Saving Traditional Rice Varieties | Deccan Herald


Over the years, the rice acreage in Uttara Kannada district has shrunk for several reasons. However, there are some farmers who strive to preserve ancient seeds and motivate other farmers to preserve paddy field diversity.

One such farmer with a vast collection of local rice varieties is Ramakrishna Bhat (66) from Devathemane in Sirsi of Uttara Kannada.

There are around 265 traditional varieties of rice in Bhat’s Four Gunta Land. Over the past 20 years, this small piece of land has become a laboratory for him to experiment and learn.

He designates a piece of land to grow each variety of rice and marks each field for easy identification. He also systematically keeps a register in which he collects information about these varieties. Currently, its registry contains comprehensive information on about 200 varieties of rice, and investigation of another 65 varieties is underway.

Besides local varieties like Kalave, Mattagalla, Jenugoodu, Gowdara Bhatta, Jigga Varatiga, Neera Muluga, Kari Kantakam, he also has rice varieties from Nepal and Thailand.

“After harvesting, I carefully collect and preserve some seeds for use next year.
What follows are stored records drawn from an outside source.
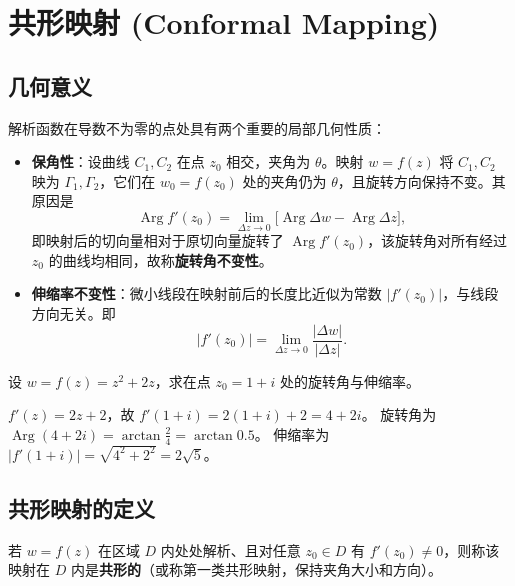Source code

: \chapter{共形映射 (Conformal Mapping)}

\section{几何意义}
解析函数在导数不为零的点处具有两个重要的局部几何性质：
\begin{itemize}
  \item \textbf{保角性}：设曲线 \(C_1,C_2\) 在点 \(z_0\) 相交，夹角为 \(\theta\)。映射 \(w=f(z)\) 将 \(C_1,C_2\) 映为 \(\Gamma_1,\Gamma_2\)，它们在 \(w_0=f(z_0)\) 处的夹角仍为 \(\theta\)，且旋转方向保持不变。其原因是
  \[
  \operatorname{Arg} f'(z_0) = \lim_{\Delta z\to 0}\bigl[\operatorname{Arg}\Delta w - \operatorname{Arg}\Delta z\bigr],
  \]
  即映射后的切向量相对于原切向量旋转了 \(\operatorname{Arg} f'(z_0)\)，该旋转角对所有经过 \(z_0\) 的曲线均相同，故称\textbf{旋转角不变性}。
  \item \textbf{伸缩率不变性}：微小线段在映射前后的长度比近似为常数 \(|f'(z_0)|\)，与线段方向无关。即
  \[
  |f'(z_0)| = \lim_{\Delta z\to 0}\frac{|\Delta w|}{|\Delta z|}.
  \]
\end{itemize}

\begin{example}
  设 \(w = f(z) = z^2 + 2z\)，求在点 \(z_0 = 1+i\) 处的旋转角与伸缩率。
\end{example}
\begin{solution}
  \(f'(z) = 2z + 2\)，故 \(f'(1+i) = 2(1+i)+2 = 4+2i\)。
  旋转角为 \(\operatorname{Arg}(4+2i) = \arctan\frac{2}{4} = \arctan 0.5\)。
  伸缩率为 \(|f'(1+i)| = \sqrt{4^2+2^2} = 2\sqrt{5}\)。
\end{solution}

\section{共形映射的定义}
\begin{definition}[共形映射]
  若 \(w = f(z)\) 在区域 \(D\) 内处处解析、且对任意 \(z_0 \in D\) 有 \(f'(z_0) \neq 0\)，则称该映射在 \(D\) 内是\textbf{共形的}（或称第一类共形映射，保持夹角大小和方向）。
\end{definition}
Then I give the remaining seeds either to enthusiasts who are engaged in paddy field research or to local farmers for free,” says Bhat, adding that the main intention of his experiment is to preserve rice varieties.

In fact, Bhat did not seek any specific guidance from experts to maintain his farms. His farm instead attracts a number of agronomists.

An attempt in Kumta

Another young farmer aiming to conserve rice varieties is Nagaraj Naik from Kagal in Uttara Kannada’s coastal Kumta area.

Nagaraj has grown around 170 varieties of rice in his field, including several rare and endangered varieties.

His seed collection includes the almost-forgotten Bili Kagga and Kari Kagga (Black and White Kagga) rice varieties, which are salt-tolerant and grown only in “Gajani” country, which are tidal wetlands in a small area of ​​the Aghanashini estuary in Kumta.

Besides this rare rice variety, his collection includes varieties like Mahaveer, Rajamudi, Jayapadma, Selam, Govadhan-1,2,3,4, Rajabhoga, Nagabhatta, Shakthi, Ratnachoodi, Bhootnath, Mysuru Mallige, Kaje Jaya and Kandu Bhatta. He also has varieties of rice that can be grown in both saltwater and deep water.

Naik grows these rice seedlings on a compact patch of land around his house and then plants them in his farmer friends’ fields.

Since he is experimentally growing these rice varieties, he sows around five kilos of seeds of each variety.

“In the early days, I had experimented with growing the Moudamani rice variety from Assam because I wanted to see how it grew in the coastal waters. I was successful in my attempt as there was a good yield. Motivated by this, I started conserving other varieties of rice,” says Naik, showing the green seedlings growing in his yard.

cooperative efforts

There are not only individual efforts here, but also mass efforts to save the Kagga variety.

In the area of ​​Kumta, the Manikatta Kagga Bhatta Belegaarara Sangha (Association of Kagga Breeders) was involved in saving the Kagga Diversity. This paddy field tolerates stagnant water, is largely pest-free and has a unique flavor. But it has shrunk due to lack of seeds.

Every year they grow the Kagga variety on around 30 hectares of land without the use of fertilizers and according to cooperative principles.

Around 200 farmers with lands around Gajani (or Kharland) are part of this experiment. All of these efforts, albeit not on a large scale, have yielded good results and helped save the rice gene pool.